Britain has been ramping up its arms sales to Egypt’s military dictatorship in recent years, figures collated ahead of a UK visit by the country’s premier show.

David Cameron is meeting the country’s dictator Abdel Fattah el-Sisi as he visits the UK this week following an invite from Downing Street.

Mr Sisi, previously head of the army, sized control of Egypt’s presidency in 2013 in a military coup. He later won widely-boycotted elections with 96.91 per cent of the vote.

More than 1,000 people have been killed since Mr Sisi came to power and 40,000 dissenters are believed to have been jailed, according to human rights groups.

But business department figures on arms export licences from the UK to Egypt show a sharp increase in weapons and controlled military hardware sales

The British government must give consent for all arms exports and has allowed millions of pounds in sales to the Egyptian dictatorship.

A £40m licence for armoured vehicles to the regime was granted by the Government in March 2015, compared to a total of £156m in licences to Egypt throughout the whole of the Coalition government.

Andrew Smith frp, Campaign Against Arms Trade, which collated the figures, said: “The Sisi government has an appalling human rights record.

“It has locked up journalists, tortured opponents and clamped down on all dissent. The UK should be calling out for change, not rolling out the red carpet and arming his regime.”

Mr Sisi was forced to defend new security laws in an interview with the BBC before the start of his visit.

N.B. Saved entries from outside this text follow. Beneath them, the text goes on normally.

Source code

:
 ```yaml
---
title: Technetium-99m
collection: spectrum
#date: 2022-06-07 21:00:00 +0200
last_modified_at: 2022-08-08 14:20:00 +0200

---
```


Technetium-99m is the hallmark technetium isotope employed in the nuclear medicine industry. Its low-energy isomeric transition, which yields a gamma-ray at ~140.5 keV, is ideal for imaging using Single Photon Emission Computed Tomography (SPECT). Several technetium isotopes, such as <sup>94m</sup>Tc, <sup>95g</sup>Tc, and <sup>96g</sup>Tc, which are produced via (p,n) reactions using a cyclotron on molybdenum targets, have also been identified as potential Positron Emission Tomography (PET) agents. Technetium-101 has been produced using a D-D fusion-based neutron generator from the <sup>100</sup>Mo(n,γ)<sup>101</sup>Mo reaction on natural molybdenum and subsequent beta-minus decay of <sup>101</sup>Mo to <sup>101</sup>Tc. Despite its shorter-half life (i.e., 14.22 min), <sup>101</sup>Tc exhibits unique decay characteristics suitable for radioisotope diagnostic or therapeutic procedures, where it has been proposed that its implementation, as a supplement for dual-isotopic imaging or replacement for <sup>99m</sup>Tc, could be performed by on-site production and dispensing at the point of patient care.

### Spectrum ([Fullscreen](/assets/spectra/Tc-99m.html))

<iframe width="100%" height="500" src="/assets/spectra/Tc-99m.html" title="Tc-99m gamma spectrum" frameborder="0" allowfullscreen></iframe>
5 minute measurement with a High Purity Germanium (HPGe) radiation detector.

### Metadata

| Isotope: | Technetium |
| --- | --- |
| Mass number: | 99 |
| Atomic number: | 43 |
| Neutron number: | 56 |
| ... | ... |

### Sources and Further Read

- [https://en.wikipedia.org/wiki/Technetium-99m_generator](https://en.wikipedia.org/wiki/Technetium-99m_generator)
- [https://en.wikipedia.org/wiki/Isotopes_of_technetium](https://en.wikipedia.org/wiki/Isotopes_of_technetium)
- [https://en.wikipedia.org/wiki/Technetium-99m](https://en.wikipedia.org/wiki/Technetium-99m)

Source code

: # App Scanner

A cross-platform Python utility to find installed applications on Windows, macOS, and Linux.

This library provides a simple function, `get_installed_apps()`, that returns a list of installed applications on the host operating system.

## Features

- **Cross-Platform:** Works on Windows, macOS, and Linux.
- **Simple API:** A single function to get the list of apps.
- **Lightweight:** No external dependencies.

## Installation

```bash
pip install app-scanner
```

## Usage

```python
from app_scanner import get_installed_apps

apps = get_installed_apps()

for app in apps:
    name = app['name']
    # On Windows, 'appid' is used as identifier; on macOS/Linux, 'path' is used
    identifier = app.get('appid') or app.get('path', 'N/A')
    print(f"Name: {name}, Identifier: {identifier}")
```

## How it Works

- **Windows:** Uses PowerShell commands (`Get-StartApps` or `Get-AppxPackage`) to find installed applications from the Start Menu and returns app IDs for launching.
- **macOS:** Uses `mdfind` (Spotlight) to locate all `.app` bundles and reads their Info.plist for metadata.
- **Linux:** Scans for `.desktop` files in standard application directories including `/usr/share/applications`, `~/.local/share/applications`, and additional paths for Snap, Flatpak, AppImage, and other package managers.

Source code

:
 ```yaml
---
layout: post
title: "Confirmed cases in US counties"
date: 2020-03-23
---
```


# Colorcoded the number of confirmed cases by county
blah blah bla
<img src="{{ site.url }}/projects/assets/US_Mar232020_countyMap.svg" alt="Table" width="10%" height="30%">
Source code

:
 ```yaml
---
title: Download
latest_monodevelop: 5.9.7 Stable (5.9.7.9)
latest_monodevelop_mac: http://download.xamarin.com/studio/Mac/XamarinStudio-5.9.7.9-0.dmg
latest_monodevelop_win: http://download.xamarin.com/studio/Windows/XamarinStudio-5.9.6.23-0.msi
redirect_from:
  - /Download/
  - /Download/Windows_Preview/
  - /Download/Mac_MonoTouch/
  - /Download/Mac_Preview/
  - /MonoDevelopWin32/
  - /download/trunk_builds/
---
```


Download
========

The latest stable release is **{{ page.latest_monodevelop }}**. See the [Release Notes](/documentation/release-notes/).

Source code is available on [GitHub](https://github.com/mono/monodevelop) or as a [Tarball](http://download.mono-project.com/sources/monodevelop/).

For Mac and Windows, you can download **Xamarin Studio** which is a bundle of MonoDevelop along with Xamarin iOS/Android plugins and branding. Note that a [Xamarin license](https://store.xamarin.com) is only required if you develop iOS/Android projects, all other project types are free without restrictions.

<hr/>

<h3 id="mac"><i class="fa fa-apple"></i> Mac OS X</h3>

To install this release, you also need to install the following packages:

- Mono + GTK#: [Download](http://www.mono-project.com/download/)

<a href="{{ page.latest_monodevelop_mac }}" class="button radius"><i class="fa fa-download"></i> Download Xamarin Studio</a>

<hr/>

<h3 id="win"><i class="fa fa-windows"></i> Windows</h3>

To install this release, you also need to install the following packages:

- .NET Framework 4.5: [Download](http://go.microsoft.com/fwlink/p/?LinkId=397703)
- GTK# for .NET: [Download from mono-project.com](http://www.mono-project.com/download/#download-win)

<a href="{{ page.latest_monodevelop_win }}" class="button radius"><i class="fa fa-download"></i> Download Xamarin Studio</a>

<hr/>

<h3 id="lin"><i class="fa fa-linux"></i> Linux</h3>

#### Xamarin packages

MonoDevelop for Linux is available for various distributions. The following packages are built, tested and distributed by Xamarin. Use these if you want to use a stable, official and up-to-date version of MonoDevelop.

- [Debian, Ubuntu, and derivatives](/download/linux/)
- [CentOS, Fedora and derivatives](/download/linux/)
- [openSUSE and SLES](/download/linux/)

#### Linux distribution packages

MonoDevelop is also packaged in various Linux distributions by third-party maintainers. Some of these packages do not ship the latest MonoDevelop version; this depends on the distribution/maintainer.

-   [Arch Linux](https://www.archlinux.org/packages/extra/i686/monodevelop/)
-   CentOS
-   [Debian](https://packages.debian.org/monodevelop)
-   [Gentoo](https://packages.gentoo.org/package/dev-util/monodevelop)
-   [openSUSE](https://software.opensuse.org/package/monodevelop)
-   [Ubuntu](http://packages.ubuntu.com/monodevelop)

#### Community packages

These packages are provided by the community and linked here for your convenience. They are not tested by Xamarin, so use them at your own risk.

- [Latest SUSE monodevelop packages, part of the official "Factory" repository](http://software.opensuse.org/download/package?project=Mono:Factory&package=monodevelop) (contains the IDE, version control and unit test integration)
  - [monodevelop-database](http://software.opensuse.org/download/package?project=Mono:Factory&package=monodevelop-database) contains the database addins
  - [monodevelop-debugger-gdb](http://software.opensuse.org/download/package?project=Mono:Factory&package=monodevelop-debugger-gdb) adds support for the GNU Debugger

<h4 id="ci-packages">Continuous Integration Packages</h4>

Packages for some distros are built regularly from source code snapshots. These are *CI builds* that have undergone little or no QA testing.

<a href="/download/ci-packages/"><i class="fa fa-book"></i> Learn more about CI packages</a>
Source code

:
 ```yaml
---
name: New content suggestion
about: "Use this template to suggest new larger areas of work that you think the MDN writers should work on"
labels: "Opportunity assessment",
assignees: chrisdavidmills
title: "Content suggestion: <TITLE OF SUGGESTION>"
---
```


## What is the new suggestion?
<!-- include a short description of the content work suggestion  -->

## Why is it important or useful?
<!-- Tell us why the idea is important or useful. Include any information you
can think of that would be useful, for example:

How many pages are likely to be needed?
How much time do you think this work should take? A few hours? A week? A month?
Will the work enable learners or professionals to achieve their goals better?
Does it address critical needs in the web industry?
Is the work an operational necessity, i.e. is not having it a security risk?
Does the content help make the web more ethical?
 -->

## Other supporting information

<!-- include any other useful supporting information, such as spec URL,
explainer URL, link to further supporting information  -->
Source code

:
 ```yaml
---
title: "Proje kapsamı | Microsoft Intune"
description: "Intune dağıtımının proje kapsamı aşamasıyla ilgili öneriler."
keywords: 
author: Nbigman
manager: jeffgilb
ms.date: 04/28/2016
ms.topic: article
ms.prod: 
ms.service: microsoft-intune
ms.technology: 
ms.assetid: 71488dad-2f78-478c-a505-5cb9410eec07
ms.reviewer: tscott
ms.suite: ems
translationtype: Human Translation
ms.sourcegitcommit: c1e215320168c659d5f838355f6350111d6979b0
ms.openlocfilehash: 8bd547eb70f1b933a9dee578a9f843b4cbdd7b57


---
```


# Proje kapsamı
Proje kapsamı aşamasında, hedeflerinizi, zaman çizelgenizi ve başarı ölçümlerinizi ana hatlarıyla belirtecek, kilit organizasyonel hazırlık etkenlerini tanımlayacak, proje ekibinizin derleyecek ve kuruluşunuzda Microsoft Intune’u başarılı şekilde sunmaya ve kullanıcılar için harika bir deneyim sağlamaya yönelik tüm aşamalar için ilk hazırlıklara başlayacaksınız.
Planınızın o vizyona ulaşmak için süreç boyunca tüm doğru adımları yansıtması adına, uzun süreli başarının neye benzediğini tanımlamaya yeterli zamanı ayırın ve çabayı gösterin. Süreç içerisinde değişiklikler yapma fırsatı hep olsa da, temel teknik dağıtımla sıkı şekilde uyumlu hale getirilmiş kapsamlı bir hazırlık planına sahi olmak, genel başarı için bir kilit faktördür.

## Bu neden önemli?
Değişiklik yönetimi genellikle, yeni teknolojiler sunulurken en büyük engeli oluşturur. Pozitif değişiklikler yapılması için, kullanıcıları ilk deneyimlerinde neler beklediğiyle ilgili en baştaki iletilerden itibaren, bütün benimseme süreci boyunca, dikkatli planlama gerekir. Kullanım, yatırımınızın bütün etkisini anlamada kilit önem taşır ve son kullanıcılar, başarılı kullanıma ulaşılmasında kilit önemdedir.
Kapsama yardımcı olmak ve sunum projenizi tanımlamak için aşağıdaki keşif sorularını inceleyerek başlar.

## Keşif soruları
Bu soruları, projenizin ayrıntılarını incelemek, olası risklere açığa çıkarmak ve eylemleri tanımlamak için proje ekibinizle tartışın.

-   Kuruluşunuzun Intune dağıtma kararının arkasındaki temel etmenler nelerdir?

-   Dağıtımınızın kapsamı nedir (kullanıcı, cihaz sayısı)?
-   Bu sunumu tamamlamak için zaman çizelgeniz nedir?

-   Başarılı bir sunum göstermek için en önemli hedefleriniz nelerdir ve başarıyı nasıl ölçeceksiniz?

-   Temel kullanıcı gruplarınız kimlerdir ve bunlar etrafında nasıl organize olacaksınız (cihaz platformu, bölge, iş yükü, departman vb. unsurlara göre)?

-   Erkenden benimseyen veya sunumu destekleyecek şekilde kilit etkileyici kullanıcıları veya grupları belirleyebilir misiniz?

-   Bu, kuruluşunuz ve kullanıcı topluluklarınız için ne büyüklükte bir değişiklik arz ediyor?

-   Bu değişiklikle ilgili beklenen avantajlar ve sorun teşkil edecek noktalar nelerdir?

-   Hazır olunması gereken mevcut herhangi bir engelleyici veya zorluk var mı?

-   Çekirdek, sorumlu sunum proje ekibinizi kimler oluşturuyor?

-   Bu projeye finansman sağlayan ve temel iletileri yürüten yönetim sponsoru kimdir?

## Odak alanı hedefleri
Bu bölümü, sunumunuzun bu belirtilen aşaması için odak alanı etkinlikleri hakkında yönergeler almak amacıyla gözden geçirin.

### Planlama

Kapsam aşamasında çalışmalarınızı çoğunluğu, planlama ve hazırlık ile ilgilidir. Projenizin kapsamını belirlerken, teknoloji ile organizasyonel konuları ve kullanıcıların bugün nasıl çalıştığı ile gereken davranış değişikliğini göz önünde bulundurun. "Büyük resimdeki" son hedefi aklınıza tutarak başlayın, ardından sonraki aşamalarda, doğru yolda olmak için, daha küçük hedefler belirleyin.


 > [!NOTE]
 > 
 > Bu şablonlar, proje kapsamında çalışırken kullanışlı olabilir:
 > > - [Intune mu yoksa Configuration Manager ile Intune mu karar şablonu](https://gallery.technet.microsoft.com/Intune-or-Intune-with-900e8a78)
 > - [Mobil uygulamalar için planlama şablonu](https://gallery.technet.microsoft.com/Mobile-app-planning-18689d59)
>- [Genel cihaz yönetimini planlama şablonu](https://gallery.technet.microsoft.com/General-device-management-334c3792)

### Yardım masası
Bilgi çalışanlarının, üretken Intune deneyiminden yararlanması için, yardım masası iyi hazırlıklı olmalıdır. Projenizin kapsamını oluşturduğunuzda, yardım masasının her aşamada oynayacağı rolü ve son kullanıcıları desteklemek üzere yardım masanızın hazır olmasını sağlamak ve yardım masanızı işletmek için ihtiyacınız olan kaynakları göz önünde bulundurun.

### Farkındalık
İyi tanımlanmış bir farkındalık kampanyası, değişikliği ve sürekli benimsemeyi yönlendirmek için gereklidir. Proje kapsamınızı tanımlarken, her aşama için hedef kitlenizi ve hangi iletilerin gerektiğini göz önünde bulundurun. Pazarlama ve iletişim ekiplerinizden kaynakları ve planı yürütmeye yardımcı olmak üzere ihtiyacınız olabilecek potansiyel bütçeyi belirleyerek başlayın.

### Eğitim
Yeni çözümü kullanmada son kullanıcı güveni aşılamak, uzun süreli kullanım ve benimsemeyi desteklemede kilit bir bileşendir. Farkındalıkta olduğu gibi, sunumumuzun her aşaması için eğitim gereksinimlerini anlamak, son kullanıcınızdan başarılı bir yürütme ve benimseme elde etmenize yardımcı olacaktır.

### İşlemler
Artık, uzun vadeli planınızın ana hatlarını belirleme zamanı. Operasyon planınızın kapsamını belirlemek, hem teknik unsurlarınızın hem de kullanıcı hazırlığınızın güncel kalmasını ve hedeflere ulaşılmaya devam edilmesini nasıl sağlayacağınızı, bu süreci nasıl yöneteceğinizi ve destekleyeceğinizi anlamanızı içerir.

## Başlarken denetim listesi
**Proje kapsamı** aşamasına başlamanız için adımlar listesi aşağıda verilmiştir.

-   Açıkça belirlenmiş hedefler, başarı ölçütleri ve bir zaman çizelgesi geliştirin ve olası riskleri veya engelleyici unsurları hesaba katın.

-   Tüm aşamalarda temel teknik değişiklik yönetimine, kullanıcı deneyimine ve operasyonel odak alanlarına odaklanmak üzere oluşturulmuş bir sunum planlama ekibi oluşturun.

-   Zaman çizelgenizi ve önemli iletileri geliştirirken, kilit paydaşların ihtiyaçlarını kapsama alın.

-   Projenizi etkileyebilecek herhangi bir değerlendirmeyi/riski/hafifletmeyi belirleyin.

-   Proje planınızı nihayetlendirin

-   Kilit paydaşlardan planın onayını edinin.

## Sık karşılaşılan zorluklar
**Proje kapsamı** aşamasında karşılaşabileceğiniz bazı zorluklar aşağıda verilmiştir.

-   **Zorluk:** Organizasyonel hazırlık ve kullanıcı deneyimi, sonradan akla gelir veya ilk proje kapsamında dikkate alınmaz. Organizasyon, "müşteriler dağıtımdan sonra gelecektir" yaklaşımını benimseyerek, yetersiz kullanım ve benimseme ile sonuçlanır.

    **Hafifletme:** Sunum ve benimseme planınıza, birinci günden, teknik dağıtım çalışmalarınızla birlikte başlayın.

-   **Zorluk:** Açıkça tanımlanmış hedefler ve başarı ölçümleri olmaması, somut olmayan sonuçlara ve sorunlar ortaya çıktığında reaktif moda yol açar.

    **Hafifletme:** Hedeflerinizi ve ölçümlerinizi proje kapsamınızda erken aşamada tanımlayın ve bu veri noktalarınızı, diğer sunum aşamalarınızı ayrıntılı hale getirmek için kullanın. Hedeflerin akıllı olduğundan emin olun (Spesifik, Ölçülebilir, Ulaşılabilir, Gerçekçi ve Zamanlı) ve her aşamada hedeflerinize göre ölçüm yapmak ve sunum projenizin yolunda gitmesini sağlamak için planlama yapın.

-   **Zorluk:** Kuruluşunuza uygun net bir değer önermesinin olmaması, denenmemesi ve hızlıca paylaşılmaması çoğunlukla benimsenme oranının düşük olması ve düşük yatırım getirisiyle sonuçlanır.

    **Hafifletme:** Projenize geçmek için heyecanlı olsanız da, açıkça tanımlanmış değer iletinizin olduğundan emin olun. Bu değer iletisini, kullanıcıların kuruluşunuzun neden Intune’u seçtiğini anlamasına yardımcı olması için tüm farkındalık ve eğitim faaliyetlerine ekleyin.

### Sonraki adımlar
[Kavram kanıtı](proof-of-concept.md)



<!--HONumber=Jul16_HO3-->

Amnesty International described the invitation to Sisi by the PM as “astonishing”.

“Thousands have been detained and many languish in jail, including journalists, in an apparent attempt to quash all dissenting voices,” Hassiba Hadj Sahraoui, the group’s regional director, said.

On Wednesday Foreign Office minister Baroness Anelay said the UK government discussed human rights issues with the Egyptian government.

“We raise our human rights concerns regularly with representatives of the Egyptian government,” she said.

The Government was also criticised by human rights groups last month for hosting Chinese president Xi Jinping - who also leads an effective one-party authoritarian state.